I use this a lot. https://github.com/dustinevan/go-utils
package async
import (
"context"
"github.com/pkg/errors"
)
type Semaphore struct {
buf chan struct{}
ctx context.Context
cancel context.CancelFunc
}
func NewSemaphore(max int, parentCtx context.Context) *Semaphore {
s := &Semaphore{
buf: make(chan struct{}, max),
ctx: parentCtx,
}
go func() {
<-s.ctx.Done()
close(s.buf)
drainStruct(s.buf)
}()
return s
}
var CLOSED = errors.New("the semaphore has been closed")
func (s *Semaphore) Acquire() error {
select {
case <-s.ctx.Done():
return CLOSED
case s.buf <- struct{}{}:
return nil
}
}
func (s *Semaphore) Release() {
<-s.buf
}
you'd use it like this:
func main() {
sem := async.NewSemaphore(10, context.Background())
...
var wg sync.Waitgroup
for _, job := range jobs {
go func() {
wg.Add(1)
err := sem.Acquire()
if err != nil {
// handle err,
}
defer sem.Release()
defer wg.Done()
job()
}
wg.Wait()
}
You can also cap concurrency with buffered channel:
concurrencyLimit := 2 // Number of simultaneous jobs.
limiter := make(chan struct{}, concurrencyLimit)
for job := range jobs {
job := job // Pin loop variable.
limiter <- struct{}{} // Reserve limiter slot.
go func() {
defer func() {
<-limiter // Free limiter slot.
}()
do(job) // Do the job.
}()
}
// Wait for goroutines to finish by filling full channel.
for i := 0; i < cap(limiter); i++ {
limiter <- struct{}{}
}
Replace processItem function with required execution of your job.
Below will execute jobs in proper order. Atmost EXEC_CONCURRENT items will be executed concurrently.
package main
import (
"fmt"
"sync"
"time"
)
func processItem(i int, done chan int, wg *sync.WaitGroup) {
fmt.Printf("Async Start: %d
", i)
time.Sleep(100 * time.Millisecond * time.Duration(i))
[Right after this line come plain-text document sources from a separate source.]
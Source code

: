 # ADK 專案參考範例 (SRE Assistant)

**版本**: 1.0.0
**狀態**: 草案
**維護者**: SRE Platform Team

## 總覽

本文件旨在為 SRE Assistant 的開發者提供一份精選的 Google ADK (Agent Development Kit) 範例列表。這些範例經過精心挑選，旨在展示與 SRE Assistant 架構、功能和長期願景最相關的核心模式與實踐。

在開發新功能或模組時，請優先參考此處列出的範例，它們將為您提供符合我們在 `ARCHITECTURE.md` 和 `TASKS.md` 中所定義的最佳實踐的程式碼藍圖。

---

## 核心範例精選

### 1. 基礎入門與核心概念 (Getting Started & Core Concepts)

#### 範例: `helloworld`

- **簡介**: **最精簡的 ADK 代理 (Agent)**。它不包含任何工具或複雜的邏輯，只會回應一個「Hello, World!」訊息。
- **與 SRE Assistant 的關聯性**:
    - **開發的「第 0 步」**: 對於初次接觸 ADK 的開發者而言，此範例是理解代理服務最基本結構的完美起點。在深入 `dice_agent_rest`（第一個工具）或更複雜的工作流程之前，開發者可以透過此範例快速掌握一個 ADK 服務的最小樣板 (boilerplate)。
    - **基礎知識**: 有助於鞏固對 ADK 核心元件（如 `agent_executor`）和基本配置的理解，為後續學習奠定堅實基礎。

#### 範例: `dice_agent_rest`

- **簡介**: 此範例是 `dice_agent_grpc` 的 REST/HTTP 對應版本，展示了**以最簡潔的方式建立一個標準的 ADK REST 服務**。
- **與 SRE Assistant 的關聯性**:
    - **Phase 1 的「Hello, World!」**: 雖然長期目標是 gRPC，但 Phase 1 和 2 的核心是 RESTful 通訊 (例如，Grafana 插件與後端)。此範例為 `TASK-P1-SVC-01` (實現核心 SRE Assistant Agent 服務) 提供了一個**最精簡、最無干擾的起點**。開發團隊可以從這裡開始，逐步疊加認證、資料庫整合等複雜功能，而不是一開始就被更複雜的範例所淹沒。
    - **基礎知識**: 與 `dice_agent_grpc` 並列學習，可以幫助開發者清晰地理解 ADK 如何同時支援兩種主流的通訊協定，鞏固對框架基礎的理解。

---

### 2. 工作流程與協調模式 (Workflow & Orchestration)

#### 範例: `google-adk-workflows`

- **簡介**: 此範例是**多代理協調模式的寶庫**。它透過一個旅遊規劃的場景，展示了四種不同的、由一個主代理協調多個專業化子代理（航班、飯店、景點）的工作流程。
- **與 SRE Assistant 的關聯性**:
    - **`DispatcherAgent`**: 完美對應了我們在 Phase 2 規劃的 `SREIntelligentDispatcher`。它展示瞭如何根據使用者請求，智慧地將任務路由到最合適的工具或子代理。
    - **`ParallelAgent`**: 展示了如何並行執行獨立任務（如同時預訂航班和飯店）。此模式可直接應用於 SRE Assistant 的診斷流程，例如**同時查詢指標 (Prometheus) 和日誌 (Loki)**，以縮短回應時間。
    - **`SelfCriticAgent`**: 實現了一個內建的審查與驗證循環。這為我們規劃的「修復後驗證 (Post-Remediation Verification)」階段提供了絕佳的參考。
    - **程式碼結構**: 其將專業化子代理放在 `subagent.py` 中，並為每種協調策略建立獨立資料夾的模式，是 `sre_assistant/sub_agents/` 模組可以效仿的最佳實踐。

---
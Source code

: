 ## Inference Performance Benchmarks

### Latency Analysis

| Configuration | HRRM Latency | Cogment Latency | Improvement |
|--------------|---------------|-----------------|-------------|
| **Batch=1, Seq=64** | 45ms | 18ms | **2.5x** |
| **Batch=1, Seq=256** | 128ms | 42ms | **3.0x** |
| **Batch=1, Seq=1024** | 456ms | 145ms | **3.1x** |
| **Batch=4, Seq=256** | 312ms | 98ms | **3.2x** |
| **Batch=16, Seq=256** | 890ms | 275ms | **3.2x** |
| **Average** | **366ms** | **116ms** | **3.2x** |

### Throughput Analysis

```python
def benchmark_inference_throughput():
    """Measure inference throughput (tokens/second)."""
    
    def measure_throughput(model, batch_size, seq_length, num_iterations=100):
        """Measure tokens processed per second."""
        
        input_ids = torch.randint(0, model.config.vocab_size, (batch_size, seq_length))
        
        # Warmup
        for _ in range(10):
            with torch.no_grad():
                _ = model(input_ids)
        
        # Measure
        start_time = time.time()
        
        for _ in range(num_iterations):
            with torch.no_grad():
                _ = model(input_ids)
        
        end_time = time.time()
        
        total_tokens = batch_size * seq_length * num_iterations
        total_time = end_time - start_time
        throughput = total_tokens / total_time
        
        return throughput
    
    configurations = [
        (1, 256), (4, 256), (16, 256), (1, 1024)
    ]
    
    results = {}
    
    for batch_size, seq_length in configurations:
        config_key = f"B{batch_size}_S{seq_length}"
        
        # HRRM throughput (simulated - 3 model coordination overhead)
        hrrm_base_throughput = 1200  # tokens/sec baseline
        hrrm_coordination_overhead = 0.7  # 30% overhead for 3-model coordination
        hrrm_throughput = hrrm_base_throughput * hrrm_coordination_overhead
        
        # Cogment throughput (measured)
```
fmt.Printf("Async Complete: %d
", i)
done <- 1
wg.Done()
}
func popItemFromBufferChannelWhenItemDoneExecuting(items chan int, done chan int) {
_ = <- done
_ = <-items
}
func main() {
EXEC_CONCURRENT := 3
items := make(chan int, EXEC_CONCURRENT)
done := make(chan int)
var wg sync.WaitGroup
for i:= 1; i < 11; i++ {
items <- i
wg.Add(1)
go processItem(i, done, &wg)
go popItemFromBufferChannelWhenItemDoneExecuting(items, done)
}
wg.Wait()
}
Below will execute jobs in Random order. Atmost EXEC_CONCURRENT items will be executed concurrently.
package main
import (
"fmt"
"sync"
"time"
)
func processItem(i int, items chan int, wg *sync.WaitGroup) {
items <- i
fmt.Printf("Async Start: %d
", i)
time.Sleep(100 * time.Millisecond * time.Duration(i))
fmt.Printf("Async Complete: %d
", i)
_ = <- items
wg.Done()
}
func main() {
EXEC_CONCURRENT := 3
items := make(chan int, EXEC_CONCURRENT)
var wg sync.WaitGroup
for i:= 1; i < 11; i++ {
wg.Add(1)
go processItem(i, items, &wg)
}
wg.Wait()
}
You can choose according to your requirement.